VATupdate

Share this post on

Proposal authorising Italy to apply a special measure derogating from Article 285 (relief to small undertakings)

Pursuant to Article 395(1) of Council Directive 2006/112/EC of 28 November 2006 on the common system of value added tax 1 (‘the VAT Directive’), the Council, acting unanimously on a proposal from the Commission, may authorise any Member State to apply special measures for derogation from the provisions of that Directive in order to simplify the procedure for collecting VAT or to prevent certain forms of tax evasion or avoidance.

Pursuant to Council Implementing Decision 2020/647 of 11 May 2020 2 , Italy is currently authorised to apply a special measure derogating from Article 285 of the VAT Directive to exempt from VAT taxable persons whose annual turnover is no higher than EUR 65 000 until 31 December 2024.

By letter registered with the Commission on 29 November 2022, Italy requested an authorisation to increase the threshold of the abovementioned existing measure, from EUR 65 000 to EUR 85 000, from 1 January 2023 to 31 December 2024.

In accordance with Article 395(2) of the VAT Directive, the Commission informed the other Member States by letter dated 8 December 2022 of the request made by Italy. By letter dated 9 December 2022, the Commission notified Italy that it had all the information it considered necessary for the appraisal of the request.

1.CONTEXT OF THE PROPOSAL

•Reasons for and objectives of the proposal

Chapter 1 of Title XII of the VAT Directive allows for the possibility for Member States to apply a special scheme for small enterprises, which includes the possibility to exempt from VAT taxable persons below a certain annual turnover. Taxable persons falling under this exemption do not have to charge VAT on their supplies and, consequently, cannot deduct VAT on their inputs.

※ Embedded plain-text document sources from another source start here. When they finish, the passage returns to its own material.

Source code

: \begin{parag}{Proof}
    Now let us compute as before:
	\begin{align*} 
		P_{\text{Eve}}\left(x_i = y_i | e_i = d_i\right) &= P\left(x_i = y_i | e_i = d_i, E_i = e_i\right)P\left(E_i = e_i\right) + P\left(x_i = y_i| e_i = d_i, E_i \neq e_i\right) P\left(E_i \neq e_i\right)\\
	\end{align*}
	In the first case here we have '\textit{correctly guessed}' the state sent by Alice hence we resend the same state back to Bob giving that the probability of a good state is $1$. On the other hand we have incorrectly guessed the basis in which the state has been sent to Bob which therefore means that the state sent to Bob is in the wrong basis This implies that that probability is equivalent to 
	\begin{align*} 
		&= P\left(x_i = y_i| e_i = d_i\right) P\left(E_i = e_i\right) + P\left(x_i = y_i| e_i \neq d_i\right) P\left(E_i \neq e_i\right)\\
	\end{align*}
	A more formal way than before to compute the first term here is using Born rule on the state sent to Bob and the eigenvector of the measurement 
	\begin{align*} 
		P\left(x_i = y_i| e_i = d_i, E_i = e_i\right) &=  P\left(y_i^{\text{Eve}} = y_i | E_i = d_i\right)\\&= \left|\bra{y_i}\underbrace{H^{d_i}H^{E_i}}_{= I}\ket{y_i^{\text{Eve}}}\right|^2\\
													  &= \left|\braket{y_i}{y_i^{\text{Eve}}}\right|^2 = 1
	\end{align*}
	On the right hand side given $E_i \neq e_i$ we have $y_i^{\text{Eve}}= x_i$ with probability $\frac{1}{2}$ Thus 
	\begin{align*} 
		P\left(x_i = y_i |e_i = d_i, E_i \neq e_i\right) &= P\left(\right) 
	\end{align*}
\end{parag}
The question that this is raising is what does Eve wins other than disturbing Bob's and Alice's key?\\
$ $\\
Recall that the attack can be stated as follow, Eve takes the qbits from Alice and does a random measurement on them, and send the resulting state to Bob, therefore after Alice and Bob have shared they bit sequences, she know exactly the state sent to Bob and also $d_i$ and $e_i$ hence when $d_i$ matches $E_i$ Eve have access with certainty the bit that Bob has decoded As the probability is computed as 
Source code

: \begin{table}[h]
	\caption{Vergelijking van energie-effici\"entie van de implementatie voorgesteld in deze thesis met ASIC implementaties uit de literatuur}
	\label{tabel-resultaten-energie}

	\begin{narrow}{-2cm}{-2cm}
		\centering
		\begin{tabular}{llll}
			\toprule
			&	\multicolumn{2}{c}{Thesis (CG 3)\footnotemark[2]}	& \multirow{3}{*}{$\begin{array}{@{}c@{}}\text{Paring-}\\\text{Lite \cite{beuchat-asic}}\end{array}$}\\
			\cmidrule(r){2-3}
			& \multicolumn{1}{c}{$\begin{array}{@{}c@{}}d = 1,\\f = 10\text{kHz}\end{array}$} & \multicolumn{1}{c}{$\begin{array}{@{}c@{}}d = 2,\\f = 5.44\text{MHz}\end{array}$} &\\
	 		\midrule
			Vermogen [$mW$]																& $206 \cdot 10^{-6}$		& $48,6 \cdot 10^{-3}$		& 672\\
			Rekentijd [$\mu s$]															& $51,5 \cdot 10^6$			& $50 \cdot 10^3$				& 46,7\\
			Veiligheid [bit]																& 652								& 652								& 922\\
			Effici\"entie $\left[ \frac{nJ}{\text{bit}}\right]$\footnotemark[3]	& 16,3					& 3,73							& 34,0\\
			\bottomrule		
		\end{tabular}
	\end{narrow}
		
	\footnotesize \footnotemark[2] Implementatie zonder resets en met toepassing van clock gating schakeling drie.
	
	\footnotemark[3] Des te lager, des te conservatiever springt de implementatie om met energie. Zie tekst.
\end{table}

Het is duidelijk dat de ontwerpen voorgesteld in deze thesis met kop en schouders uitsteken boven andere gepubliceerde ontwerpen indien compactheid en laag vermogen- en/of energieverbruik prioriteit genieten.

The possibility of applying special VAT rules including exemptions or graduated tax relief to small undertakings was first introduced by Article 14 of Council Directive 67/228/EEC 3 . Member States which did not make use of the option provided for under that provision were allowed subsequently, according to Article 24(2)(b) of Directive 77/388/EEC 4 , now recast as the first paragraph of Article 285 of the VAT Directive, to only exempt from VAT taxable persons whose annual turnover is no higher than EUR 5 000 or the equivalent in national currency.

Italy never made use of the option provided for by Article 14 of Council Directive 67/228/EEC. In 2007, it requested authorisation to derogate from the first paragraph of Article 285, by exempting from VAT taxable persons whose annual turnover was no higher than EUR 30 000. That request was prompted by the Italian economic structure, largely comprised of micro enterprises with a very small number of employees, and Italy’s desire to simplify VAT obligations for small businesses and to ease VAT collection for the national tax administration. The derogating measure was authorised until 31 December 2010, by virtue of Council Decision 2008/737/EC 5 . The measure had an optional character, allowing small businesses to opt for the normal VAT arrangements.

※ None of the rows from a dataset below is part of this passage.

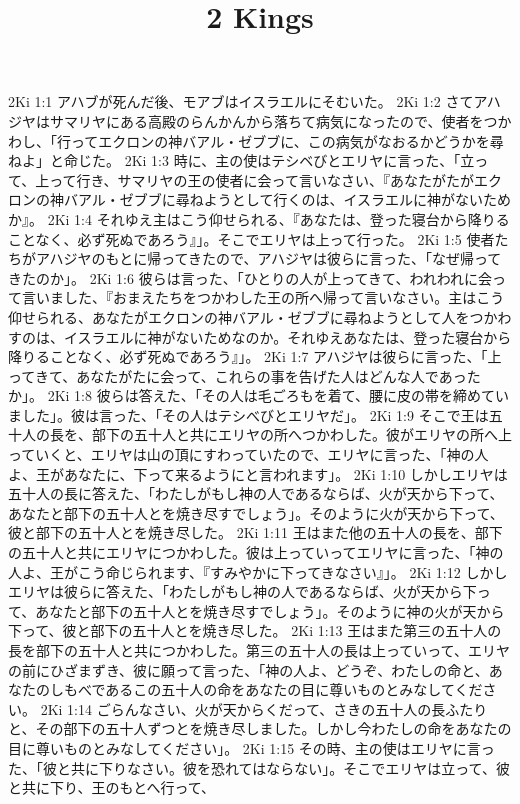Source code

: 

\title{2 Kings}

2Ki 1:1  アハブが死んだ後、モアブはイスラエルにそむいた。
2Ki 1:2  さてアハジヤはサマリヤにある高殿のらんかんから落ちて病気になったので、使者をつかわし、「行ってエクロンの神バアル・ゼブブに、この病気がなおるかどうかを尋ねよ」と命じた。
2Ki 1:3  時に、主の使はテシベびとエリヤに言った、「立って、上って行き、サマリヤの王の使者に会って言いなさい、『あなたがたがエクロンの神バアル・ゼブブに尋ねようとして行くのは、イスラエルに神がないためか』。
2Ki 1:4  それゆえ主はこう仰せられる、『あなたは、登った寝台から降りることなく、必ず死ぬであろう』」。そこでエリヤは上って行った。
2Ki 1:5  使者たちがアハジヤのもとに帰ってきたので、アハジヤは彼らに言った、「なぜ帰ってきたのか」。
2Ki 1:6  彼らは言った、「ひとりの人が上ってきて、われわれに会って言いました、『おまえたちをつかわした王の所へ帰って言いなさい。主はこう仰せられる、あなたがエクロンの神バアル・ゼブブに尋ねようとして人をつかわすのは、イスラエルに神がないためなのか。それゆえあなたは、登った寝台から降りることなく、必ず死ぬであろう』」。
2Ki 1:7  アハジヤは彼らに言った、「上ってきて、あなたがたに会って、これらの事を告げた人はどんな人であったか」。
2Ki 1:8  彼らは答えた、「その人は毛ごろもを着て、腰に皮の帯を締めていました」。彼は言った、「その人はテシべびとエリヤだ」。
2Ki 1:9  そこで王は五十人の長を、部下の五十人と共にエリヤの所へつかわした。彼がエリヤの所へ上っていくと、エリヤは山の頂にすわっていたので、エリヤに言った、「神の人よ、王があなたに、下って来るようにと言われます」。
2Ki 1:10  しかしエリヤは五十人の長に答えた、「わたしがもし神の人であるならば、火が天から下って、あなたと部下の五十人とを焼き尽すでしょう」。そのように火が天から下って、彼と部下の五十人とを焼き尽した。
2Ki 1:11  王はまた他の五十人の長を、部下の五十人と共にエリヤにつかわした。彼は上っていってエリヤに言った、「神の人よ、王がこう命じられます、『すみやかに下ってきなさい』」。
2Ki 1:12  しかしエリヤは彼らに答えた、「わたしがもし神の人であるならば、火が天から下って、あなたと部下の五十人とを焼き尽すでしょう」。そのように神の火が天から下って、彼と部下の五十人とを焼き尽した。
2Ki 1:13  王はまた第三の五十人の長を部下の五十人と共につかわした。第三の五十人の長は上っていって、エリヤの前にひざまずき、彼に願って言った、「神の人よ、どうぞ、わたしの命と、あなたのしもべであるこの五十人の命をあなたの目に尊いものとみなしてください。
2Ki 1:14  ごらんなさい、火が天からくだって、さきの五十人の長ふたりと、その部下の五十人ずつとを焼き尽しました。しかし今わたしの命をあなたの目に尊いものとみなしてください」。
2Ki 1:15  その時、主の使はエリヤに言った、「彼と共に下りなさい。彼を恐れてはならない」。そこでエリヤは立って、彼と共に下り、王のもとへ行って、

Italy was subsequently authorised to extend the expiry date of the derogating measure until 31 December 2013, by Council Implementing Decision 2010/688/EU 6 , then until 31 December 2016, by Council Implementing Decision 2013/678/EU 7 , which also increased the maximum exemption threshold from EUR 30 000 to EUR 65 000, and subsequently until 31 December 2019, by Council Implementing Decision (EU) 2016/1988 8 . Finally, by Council Implementing Decision (EU) 2020/647, Italy was authorised to continue to apply the derogating measure until 31 December 2024.

The higher threshold requested by Italy can be considered as a measure that will further reduce the administrative burden and compliance costs on businesses eligible for the exemption, in particular on micro-enterprises, by releasing them from the VAT obligations under the normal VAT arrangements, such as keeping VAT records or submitting VAT returns.

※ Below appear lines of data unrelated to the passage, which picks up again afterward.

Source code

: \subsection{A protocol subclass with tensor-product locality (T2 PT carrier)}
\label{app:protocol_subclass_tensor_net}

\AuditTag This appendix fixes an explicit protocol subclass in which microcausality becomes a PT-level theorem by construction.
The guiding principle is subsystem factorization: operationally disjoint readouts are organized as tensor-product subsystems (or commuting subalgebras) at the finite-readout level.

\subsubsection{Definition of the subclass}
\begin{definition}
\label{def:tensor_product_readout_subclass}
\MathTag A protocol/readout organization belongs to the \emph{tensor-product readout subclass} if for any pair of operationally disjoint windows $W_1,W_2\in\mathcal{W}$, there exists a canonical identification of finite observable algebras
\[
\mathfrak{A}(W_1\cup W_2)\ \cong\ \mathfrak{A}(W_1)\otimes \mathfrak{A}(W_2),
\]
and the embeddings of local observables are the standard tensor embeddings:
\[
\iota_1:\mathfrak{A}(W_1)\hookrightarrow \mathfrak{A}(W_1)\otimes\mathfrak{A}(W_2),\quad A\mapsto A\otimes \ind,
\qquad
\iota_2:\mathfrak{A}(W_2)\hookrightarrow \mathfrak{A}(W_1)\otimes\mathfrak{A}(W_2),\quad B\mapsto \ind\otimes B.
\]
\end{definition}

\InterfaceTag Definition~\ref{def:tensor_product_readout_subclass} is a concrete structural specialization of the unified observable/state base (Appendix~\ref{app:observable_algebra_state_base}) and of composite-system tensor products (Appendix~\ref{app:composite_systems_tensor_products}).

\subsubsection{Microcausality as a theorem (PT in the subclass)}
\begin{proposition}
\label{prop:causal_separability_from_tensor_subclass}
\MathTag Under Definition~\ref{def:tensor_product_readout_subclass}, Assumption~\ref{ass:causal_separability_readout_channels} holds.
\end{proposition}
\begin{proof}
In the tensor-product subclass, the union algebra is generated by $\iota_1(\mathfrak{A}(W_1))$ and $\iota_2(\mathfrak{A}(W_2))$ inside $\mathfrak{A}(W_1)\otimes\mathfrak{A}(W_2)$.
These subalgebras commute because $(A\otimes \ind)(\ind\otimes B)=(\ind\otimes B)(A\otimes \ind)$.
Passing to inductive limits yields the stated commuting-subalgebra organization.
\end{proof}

The application of the special measure will enable Italy to focus its control activities towards larger taxable persons and to allocate more resources to the fight against VAT fraud and the enhancement of enforcement of the current VAT system. Moreover, Italy states that the special measure constitutes a significant incentive for the start-ups and consolidation of their economic activity.

The special measure, simplifying the obligations of small operators, is in line with the objectives set out by the European Union for small businesses, as laid out in Commission Communication “Think small first” – A “Small Business Act” for Europe.

The special measure is optional for taxable persons. Therefore, small businesses whose turnover does not exceed the threshold would still have the possibility to exercise their right to apply the normal VAT arrangements.

Italy reported that the number of enterprises existing in Italy according to the declarations submitted in 2020 for the fiscal year 2019 is 5,580,863. Italy stated that only 63,441 out of 229,563 taxable persons whose annual turnover is between EUR 65,001 and EUR 85,000 would be able to join the scheme on the basis of the applicable legal conditions. The measure would therefore affect slightly more than 1.1% of the total number of enterprises.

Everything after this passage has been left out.